(Stored entries)

=======

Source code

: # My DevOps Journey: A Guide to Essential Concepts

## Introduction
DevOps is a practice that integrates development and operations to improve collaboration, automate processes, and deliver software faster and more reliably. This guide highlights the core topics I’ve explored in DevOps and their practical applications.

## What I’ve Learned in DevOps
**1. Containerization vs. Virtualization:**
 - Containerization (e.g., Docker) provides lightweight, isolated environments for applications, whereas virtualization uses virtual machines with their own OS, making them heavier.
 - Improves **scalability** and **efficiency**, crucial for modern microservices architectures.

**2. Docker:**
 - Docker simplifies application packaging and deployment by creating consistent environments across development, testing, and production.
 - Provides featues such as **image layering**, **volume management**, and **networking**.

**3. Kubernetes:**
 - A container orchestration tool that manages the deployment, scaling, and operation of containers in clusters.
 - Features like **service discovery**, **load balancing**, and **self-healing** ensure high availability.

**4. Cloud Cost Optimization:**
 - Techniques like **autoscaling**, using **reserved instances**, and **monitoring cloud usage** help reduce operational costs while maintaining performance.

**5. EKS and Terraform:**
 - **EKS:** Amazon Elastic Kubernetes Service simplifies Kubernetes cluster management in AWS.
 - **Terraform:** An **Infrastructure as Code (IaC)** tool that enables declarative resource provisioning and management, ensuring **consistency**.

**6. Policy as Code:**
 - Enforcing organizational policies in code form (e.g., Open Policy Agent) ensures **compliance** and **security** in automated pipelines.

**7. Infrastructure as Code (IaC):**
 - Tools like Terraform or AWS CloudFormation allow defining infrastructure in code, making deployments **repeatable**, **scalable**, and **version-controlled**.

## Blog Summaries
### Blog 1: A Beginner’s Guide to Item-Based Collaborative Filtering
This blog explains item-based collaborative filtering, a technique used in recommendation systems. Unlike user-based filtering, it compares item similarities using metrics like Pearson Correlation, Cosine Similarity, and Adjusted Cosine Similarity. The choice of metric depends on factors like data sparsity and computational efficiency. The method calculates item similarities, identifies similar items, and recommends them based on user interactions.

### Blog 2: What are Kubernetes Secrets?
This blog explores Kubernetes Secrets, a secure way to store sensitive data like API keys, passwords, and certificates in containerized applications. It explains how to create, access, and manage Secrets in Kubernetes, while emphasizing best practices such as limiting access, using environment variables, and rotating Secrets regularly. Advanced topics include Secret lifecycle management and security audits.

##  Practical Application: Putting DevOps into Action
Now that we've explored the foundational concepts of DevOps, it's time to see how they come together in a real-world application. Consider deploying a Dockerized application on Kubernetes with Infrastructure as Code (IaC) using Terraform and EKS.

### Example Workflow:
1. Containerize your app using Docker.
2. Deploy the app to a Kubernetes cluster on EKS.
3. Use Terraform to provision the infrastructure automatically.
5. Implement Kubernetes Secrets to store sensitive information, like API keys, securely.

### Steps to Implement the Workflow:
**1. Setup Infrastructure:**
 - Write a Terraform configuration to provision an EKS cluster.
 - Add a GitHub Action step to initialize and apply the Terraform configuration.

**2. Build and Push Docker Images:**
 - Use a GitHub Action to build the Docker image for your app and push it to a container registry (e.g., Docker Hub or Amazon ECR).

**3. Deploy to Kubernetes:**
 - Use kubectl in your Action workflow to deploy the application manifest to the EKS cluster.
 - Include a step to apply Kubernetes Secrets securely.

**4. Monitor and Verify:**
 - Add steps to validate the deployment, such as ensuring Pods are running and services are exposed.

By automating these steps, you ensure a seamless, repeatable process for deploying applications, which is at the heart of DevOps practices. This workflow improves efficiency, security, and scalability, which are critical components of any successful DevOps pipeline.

=======

• Exercise
Nothing but the lines from the top of the entries above through the line with "Containerization vs. Virtualization:**" should be set down, each exactly as written.

• Problem solution
Source code

: # My DevOps Journey: A Guide to Essential Concepts

## Introduction
DevOps is a practice that integrates development and operations to improve collaboration, automate processes, and deliver software faster and more reliably. This guide highlights the core topics I’ve explored in DevOps and their practical applications.

## What I’ve Learned in DevOps
**1. Containerization vs. Virtualization:**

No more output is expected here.